Police say a 13-year-old girl gave the edibles to four of her friends, but the effects from the sweets were much more intense than that of a sugar rush.
The students felt hallucinations, hyperventilation, and panic after eating the snacks, leading to school officials contacting medical personnel for urgent care. Three of them were taken to a hospital for further treatment.
Officials tell WBRZ it appears the 13-year-old was aware that the food was laced with drugs prior to distributing them to her friends, though did not disclose what that substance was when questioned by authorities.
Police say a sample of the edible was sent in for testing. The drug has not yet been identified.
"I blame the parents, man. The kids do whatever they see the parents do and that's just real," Chris Anderson said about the situation as he delivered packages to the school.

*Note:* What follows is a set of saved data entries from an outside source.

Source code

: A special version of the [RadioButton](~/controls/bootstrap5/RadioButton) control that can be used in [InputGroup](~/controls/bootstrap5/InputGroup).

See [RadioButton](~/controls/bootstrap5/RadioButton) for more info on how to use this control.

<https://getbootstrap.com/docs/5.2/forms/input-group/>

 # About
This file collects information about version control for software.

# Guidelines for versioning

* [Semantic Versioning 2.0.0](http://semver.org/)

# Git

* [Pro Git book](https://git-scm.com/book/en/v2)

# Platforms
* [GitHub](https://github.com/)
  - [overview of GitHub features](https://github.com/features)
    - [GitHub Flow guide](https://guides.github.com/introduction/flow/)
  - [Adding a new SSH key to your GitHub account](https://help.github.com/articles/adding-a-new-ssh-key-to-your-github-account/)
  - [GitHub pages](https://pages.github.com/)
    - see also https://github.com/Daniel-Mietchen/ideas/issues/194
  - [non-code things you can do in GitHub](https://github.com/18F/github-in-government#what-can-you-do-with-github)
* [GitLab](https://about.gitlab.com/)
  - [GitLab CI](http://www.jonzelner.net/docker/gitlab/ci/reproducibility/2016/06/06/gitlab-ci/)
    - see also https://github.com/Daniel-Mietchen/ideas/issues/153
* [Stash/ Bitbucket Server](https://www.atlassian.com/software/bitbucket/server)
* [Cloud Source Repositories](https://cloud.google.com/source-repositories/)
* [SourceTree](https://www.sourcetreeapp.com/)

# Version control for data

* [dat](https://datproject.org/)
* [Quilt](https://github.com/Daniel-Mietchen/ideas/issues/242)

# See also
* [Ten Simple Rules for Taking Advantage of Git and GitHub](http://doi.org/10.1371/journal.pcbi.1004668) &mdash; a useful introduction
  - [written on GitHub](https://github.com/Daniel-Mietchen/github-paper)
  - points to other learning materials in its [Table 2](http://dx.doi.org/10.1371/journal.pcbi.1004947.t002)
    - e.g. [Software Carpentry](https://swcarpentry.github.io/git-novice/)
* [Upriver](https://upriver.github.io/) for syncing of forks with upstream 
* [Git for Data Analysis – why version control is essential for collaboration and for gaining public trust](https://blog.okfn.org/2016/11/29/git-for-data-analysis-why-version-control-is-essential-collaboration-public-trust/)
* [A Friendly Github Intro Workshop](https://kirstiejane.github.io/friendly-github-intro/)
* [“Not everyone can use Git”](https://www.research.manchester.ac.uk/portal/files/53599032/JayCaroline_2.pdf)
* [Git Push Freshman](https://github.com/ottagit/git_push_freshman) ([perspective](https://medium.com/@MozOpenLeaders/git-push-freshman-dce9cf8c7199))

"Somebody needs to take responsibility for that, whoever is giving it to the kids," one concerned mother said.
The incident sparked a new fear for parents as they are now concerned about the food their kids have access to while at school.
Darrell Hawthorne was picking his son up from school Thursday afternoon after receiving both a phone call and a text from the school, notifying him of the incident.
Hawthorne says typically, he sends his son with a packed lunch but not out of fear, just preference.
Now, Hawthorne says he will be even more persistent with packed lunches and have a talk with his son about the dangers of foods potentially laced with drugs.
When WBRZ asked Hawthorne what he will be telling his son, he said, "If we didn't give it to you, don't eat it."
One doctor at Our Lady of the Lake who specializes in pediatrics says it can be easy for parents to glaze over the much-needed lesson on drug exposure, but encourages families to use this incident to start the conversation.
"We sometimes forget that we need to do that, but it's never too early as long as age-appropriate language is used to talk with kids about exposure to drugs," Dr. Ashley Lucas said.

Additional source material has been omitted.